**Problem details:** Write the entries out again. Each one must match exactly.

=== Section Start ===

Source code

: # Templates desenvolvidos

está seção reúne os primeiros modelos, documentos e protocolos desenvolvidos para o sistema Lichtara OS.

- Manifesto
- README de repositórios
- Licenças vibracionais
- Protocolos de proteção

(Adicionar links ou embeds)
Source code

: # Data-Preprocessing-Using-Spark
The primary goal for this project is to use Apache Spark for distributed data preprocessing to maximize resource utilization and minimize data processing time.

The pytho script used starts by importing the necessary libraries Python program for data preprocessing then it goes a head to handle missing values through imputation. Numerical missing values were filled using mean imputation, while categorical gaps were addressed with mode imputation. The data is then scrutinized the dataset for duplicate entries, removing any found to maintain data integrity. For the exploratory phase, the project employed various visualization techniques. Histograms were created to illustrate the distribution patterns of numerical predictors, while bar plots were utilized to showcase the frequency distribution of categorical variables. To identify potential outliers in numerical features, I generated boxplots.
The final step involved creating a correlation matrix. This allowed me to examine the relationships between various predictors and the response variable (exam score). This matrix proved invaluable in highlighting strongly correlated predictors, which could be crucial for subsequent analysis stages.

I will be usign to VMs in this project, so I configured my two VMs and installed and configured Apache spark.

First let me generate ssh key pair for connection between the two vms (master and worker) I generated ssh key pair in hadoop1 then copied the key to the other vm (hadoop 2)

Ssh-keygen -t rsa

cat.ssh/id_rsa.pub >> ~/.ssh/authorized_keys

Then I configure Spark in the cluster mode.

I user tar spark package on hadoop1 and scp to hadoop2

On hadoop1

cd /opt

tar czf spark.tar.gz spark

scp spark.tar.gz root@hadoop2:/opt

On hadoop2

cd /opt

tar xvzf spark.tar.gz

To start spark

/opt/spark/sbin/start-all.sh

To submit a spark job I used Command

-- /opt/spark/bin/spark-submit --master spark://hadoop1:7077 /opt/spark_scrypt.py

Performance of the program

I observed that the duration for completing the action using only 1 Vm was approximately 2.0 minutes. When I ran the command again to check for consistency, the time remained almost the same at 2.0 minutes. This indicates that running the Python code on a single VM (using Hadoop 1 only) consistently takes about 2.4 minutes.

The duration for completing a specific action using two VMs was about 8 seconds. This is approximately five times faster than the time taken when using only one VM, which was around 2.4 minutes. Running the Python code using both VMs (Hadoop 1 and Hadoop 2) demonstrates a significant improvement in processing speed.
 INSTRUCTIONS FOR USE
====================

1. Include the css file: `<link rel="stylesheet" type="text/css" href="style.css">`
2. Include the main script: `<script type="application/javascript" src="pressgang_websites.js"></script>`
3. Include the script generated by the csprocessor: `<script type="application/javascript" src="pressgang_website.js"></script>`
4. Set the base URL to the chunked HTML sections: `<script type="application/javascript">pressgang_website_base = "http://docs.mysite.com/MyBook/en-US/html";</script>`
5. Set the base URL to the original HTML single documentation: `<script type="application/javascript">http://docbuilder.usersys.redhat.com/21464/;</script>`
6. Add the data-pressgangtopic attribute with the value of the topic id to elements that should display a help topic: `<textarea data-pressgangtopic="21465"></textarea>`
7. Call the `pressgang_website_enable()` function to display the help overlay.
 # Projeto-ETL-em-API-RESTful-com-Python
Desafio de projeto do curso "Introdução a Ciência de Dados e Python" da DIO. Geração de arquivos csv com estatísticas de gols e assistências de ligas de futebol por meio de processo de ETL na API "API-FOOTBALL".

=== Section End ===

**Exercise result:**
Source code

: # Templates desenvolvidos

está seção reúne os primeiros modelos, documentos e protocolos desenvolvidos para o sistema Lichtara OS.

- Manifesto
- README de repositórios
- Licenças vibracionais
- Protocolos de proteção

(Adicionar links ou embeds)
Source code

: # Data-Preprocessing-Using-Spark
The primary goal for this project is to use Apache Spark for distributed data preprocessing to maximize resource utilization and minimize data processing time.

The pytho script used starts by importing the necessary libraries Python program for data preprocessing then it goes a head to handle missing values through imputation. Numerical missing values were filled using mean imputation, while categorical gaps were addressed with mode imputation. The data is then scrutinized the dataset for duplicate entries, removing any found to maintain data integrity. For the exploratory phase, the project employed various visualization techniques. Histograms were created to illustrate the distribution patterns of numerical predictors, while bar plots were utilized to showcase the frequency distribution of categorical variables. To identify potential outliers in numerical features, I generated boxplots.
The final step involved creating a correlation matrix. This allowed me to examine the relationships between various predictors and the response variable (exam score). This matrix proved invaluable in highlighting strongly correlated predictors, which could be crucial for subsequent analysis stages.

I will be usign to VMs in this project, so I configured my two VMs and installed and configured Apache spark.

First let me generate ssh key pair for connection between the two vms (master and worker) I generated ssh key pair in hadoop1 then copied the key to the other vm (hadoop 2)

Ssh-keygen -t rsa

cat.ssh/id_rsa.pub >> ~/.ssh/authorized_keys

Then I configure Spark in the cluster mode.

I user tar spark package on hadoop1 and scp to hadoop2

On hadoop1

cd /opt

tar czf spark.tar.gz spark

scp spark.tar.gz root@hadoop2:/opt

On hadoop2

cd /opt

tar xvzf spark.tar.gz

To start spark

/opt/spark/sbin/start-all.sh

To submit a spark job I used Command

-- /opt/spark/bin/spark-submit --master spark://hadoop1:7077 /opt/spark_scrypt.py

Performance of the program

I observed that the duration for completing the action using only 1 Vm was approximately 2.0 minutes. When I ran the command again to check for consistency, the time remained almost the same at 2.0 minutes. This indicates that running the Python code on a single VM (using Hadoop 1 only) consistently takes about 2.4 minutes.

The duration for completing a specific action using two VMs was about 8 seconds. This is approximately five times faster than the time taken when using only one VM, which was around 2.4 minutes. Running the Python code using both VMs (Hadoop 1 and Hadoop 2) demonstrates a significant improvement in processing speed.
 INSTRUCTIONS FOR USE
====================

1. Include the css file: `<link rel="stylesheet" type="text/css" href="style.css">`
2. Include the main script: `<script type="application/javascript" src="pressgang_websites.js"></script>`
3. Include the script generated by the csprocessor: `<script type="application/javascript" src="pressgang_website.js"></script>`
4. Set the base URL to the chunked HTML sections: `<script type="application/javascript">pressgang_website_base = "http://docs.mysite.com/MyBook/en-US/html";</script>`
5. Set the base URL to the original HTML single documentation: `<script type="application/javascript">http://docbuilder.usersys.redhat.com/21464/;</script>`
6. Add the data-pressgangtopic attribute with the value of the topic id to elements that should display a help topic: `<textarea data-pressgangtopic="21465"></textarea>`
7. Call the `pressgang_website_enable()` function to display the help overlay.
 # Projeto-ETL-em-API-RESTful-com-Python
Desafio de projeto do curso "Introdução a Ciência de Dados e Python" da DIO. Geração de arquivos csv com estatísticas de gols e assistências de ligas de futebol por meio de processo de ETL na API "API-FOOTBALL".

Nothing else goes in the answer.